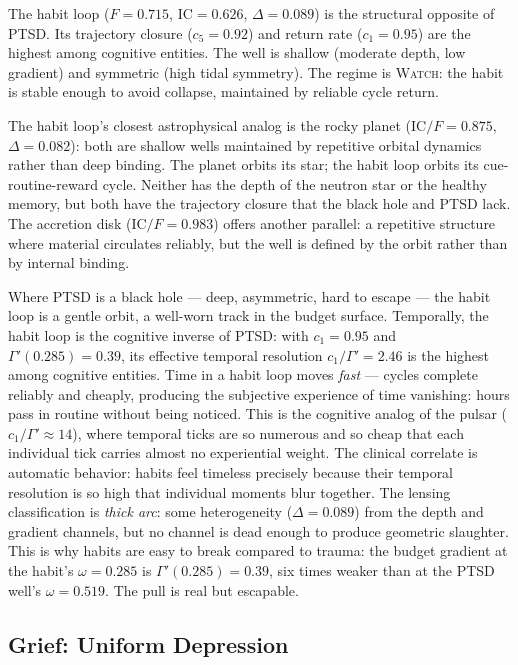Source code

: \documentclass[
  aps,
  prd,
  twocolumn,
  superscriptaddress,
  nofootinbib,
  floatfix
]{revtex4-2}
\newcommand{\Gam}{\Gamma}
\newcommand{\regime}[1]{\textsc{#1}}
\newcommand{\IC}{\mathrm{IC}}
\begin{document}
The habit loop ($F = 0.715$, $\IC = 0.626$,
$\Delta = 0.089$) is the structural opposite of PTSD.
Its trajectory closure ($c_5 = 0.92$) and return rate
($c_1 = 0.95$) are the highest among cognitive entities.
The well is shallow (moderate depth, low gradient) and
symmetric (high tidal symmetry).  The regime is
\regime{Watch}: the habit is stable enough to avoid
collapse, maintained by reliable cycle return.

The habit loop's closest astrophysical analog is the rocky
planet ($\IC/F = 0.875$, $\Delta = 0.082$): both are
shallow wells maintained by repetitive orbital dynamics
rather than deep binding.  The planet orbits its star;
the habit loop orbits its cue-routine-reward cycle.  Neither
has the depth of the neutron star or the healthy memory,
but both have the trajectory closure that the black hole
and PTSD lack.  The accretion disk ($\IC/F = 0.983$)
offers another parallel: a repetitive structure where
material circulates reliably, but the well is defined by
the orbit rather than by internal binding.

Where PTSD is a black hole --- deep, asymmetric, hard to
escape --- the habit loop is a gentle orbit, a well-worn
track in the budget surface.  Temporally, the habit loop is
the cognitive inverse of PTSD: with $c_1 = 0.95$ and
$\Gam'(0.285) = 0.39$, its effective temporal resolution
$c_1/\Gam' = 2.46$ is the highest among cognitive entities.
Time in a habit loop moves \emph{fast} --- cycles complete
reliably and cheaply, producing the subjective experience
of time vanishing: hours pass in routine without being
noticed.  This is the cognitive analog of the pulsar
($c_1/\Gam' \approx 14$), where temporal ticks are so
numerous and so cheap that each individual tick carries
almost no experiential weight.  The clinical correlate
is automatic behavior: habits feel timeless precisely
because their temporal resolution is so high that
individual moments blur together.  The lensing classification
is \emph{thick arc}: some heterogeneity
($\Delta = 0.089$) from the depth and gradient channels,
but no channel is dead enough to produce geometric
slaughter.  This is why habits are easy to break
compared to trauma: the budget gradient at the habit's
$\omega = 0.285$ is $\Gam'(0.285) = 0.39$, six times
weaker than at the PTSD well's $\omega = 0.519$.  The pull
is real but escapable.


\subsection{Grief: Uniform Depression}
\end{document}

- **Work instructions**
Pictures are to be omitted; otherwise, every line from the first line of the listing through the line containing "has the depth" must be reproduced exactly, both ends included.

- **The answer**
Source code

: \documentclass[
  aps,
  prd,
  twocolumn,
  superscriptaddress,
  nofootinbib,
  floatfix
]{revtex4-2}
\newcommand{\Gam}{\Gamma}
\newcommand{\regime}[1]{\textsc{#1}}
\newcommand{\IC}{\mathrm{IC}}
\begin{document}
The habit loop ($F = 0.715$, $\IC = 0.626$,
$\Delta = 0.089$) is the structural opposite of PTSD.
Its trajectory closure ($c_5 = 0.92$) and return rate
($c_1 = 0.95$) are the highest among cognitive entities.
The well is shallow (moderate depth, low gradient) and
symmetric (high tidal symmetry).  The regime is
\regime{Watch}: the habit is stable enough to avoid
collapse, maintained by reliable cycle return.

The habit loop's closest astrophysical analog is the rocky
planet ($\IC/F = 0.875$, $\Delta = 0.082$): both are
shallow wells maintained by repetitive orbital dynamics
rather than deep binding.  The planet orbits its star;
the habit loop orbits its cue-routine-reward cycle.  Neither
has the depth of the neutron star or the healthy memory,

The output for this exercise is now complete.